Exercise details :: Nothing but the images should be left out when the entries are restated word for word.
BEGIN
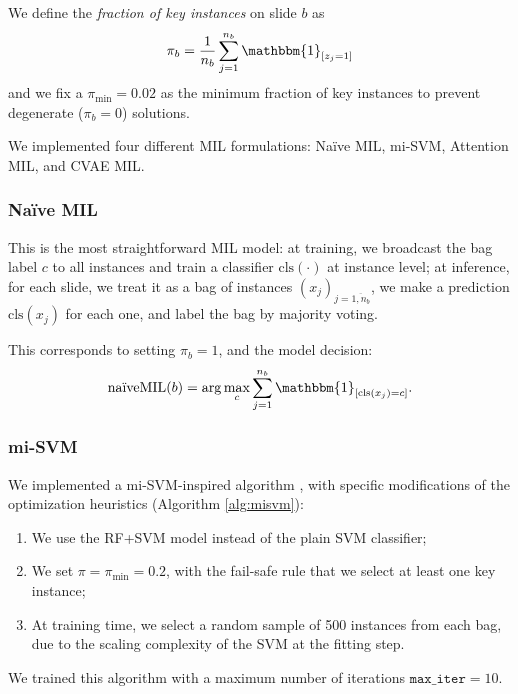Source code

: \documentclass[12pt]{article}
\theoremstyle{paper}
\begin{document}
We define the \textit{fraction of key instances} on slide $b$ as 
\begin{equation}
    \pi_b = \frac{1}{n_{b}} \sum_{j=1}^{n_{b}} \mathbbm{1}_{\left[ z_j = 1 \right]}
\end{equation} and we fix a $\pi_{\text{min}} = 0.02$ as the minimum fraction of key instances to prevent degenerate ($\pi_b=0$) solutions.


 We implemented four different MIL formulations: Naïve MIL, mi-SVM, Attention MIL, and CVAE MIL.

\subsubsection{Naïve MIL}
This is the most straightforward MIL model: at training, we broadcast the bag label $c$ to all instances and train a classifier $\text{cls}(\cdot)$ at instance level; at inference, for each slide, we treat it as a bag of instances $(x_j)_{j=\overline{1,n_b}}$, we make a prediction $\text{cls}(x_j)$ for each one, and label the bag by majority voting.

This corresponds to setting $\pi_b = 1$, and the model decision:
\begin{equation}
    \text{naïveMIL}(b) = \arg\max_{c } \sum_{j=1}^{n_b} \mathbbm{1}_{\left[ \text{cls}(x_j) = c \right]}.
\end{equation}

 \subsubsection{mi-SVM}
We implemented a mi-SVM-inspired algorithm \cite{andrews2002misvm}, with specific modifications  of the optimization heuristics (Algorithm \ref{alg:misvm}):
\begin{enumerate}[label=(\roman*)]
    \item We use the RF+SVM model instead of the plain SVM classifier; 
    \item We set $\pi = \pi_{\text{min}} = 0.2$, with the fail-safe rule that we select at least one key instance;
    \item At training time, we select a random sample of 500 instances from each bag, due to the scaling complexity of the SVM at the fitting step.
\end{enumerate}

We trained this algorithm with a maximum number of iterations $\texttt{max\_iter} = 10$.
\end{document}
END
Expected output ::
Source code

: \documentclass[12pt]{article}
\theoremstyle{paper}
\begin{document}
We define the \textit{fraction of key instances} on slide $b$ as 
\begin{equation}
    \pi_b = \frac{1}{n_{b}} \sum_{j=1}^{n_{b}} \mathbbm{1}_{\left[ z_j = 1 \right]}
\end{equation} and we fix a $\pi_{\text{min}} = 0.02$ as the minimum fraction of key instances to prevent degenerate ($\pi_b=0$) solutions.


 We implemented four different MIL formulations: Naïve MIL, mi-SVM, Attention MIL, and CVAE MIL.

\subsubsection{Naïve MIL}
This is the most straightforward MIL model: at training, we broadcast the bag label $c$ to all instances and train a classifier $\text{cls}(\cdot)$ at instance level; at inference, for each slide, we treat it as a bag of instances $(x_j)_{j=\overline{1,n_b}}$, we make a prediction $\text{cls}(x_j)$ for each one, and label the bag by majority voting.

This corresponds to setting $\pi_b = 1$, and the model decision:
\begin{equation}
    \text{naïveMIL}(b) = \arg\max_{c } \sum_{j=1}^{n_b} \mathbbm{1}_{\left[ \text{cls}(x_j) = c \right]}.
\end{equation}

 \subsubsection{mi-SVM}
We implemented a mi-SVM-inspired algorithm \cite{andrews2002misvm}, with specific modifications  of the optimization heuristics (Algorithm \ref{alg:misvm}):
\begin{enumerate}[label=(\roman*)]
    \item We use the RF+SVM model instead of the plain SVM classifier; 
    \item We set $\pi = \pi_{\text{min}} = 0.2$, with the fail-safe rule that we select at least one key instance;
    \item At training time, we select a random sample of 500 instances from each bag, due to the scaling complexity of the SVM at the fitting step.
\end{enumerate}

We trained this algorithm with a maximum number of iterations $\texttt{max\_iter} = 10$.
\end{document}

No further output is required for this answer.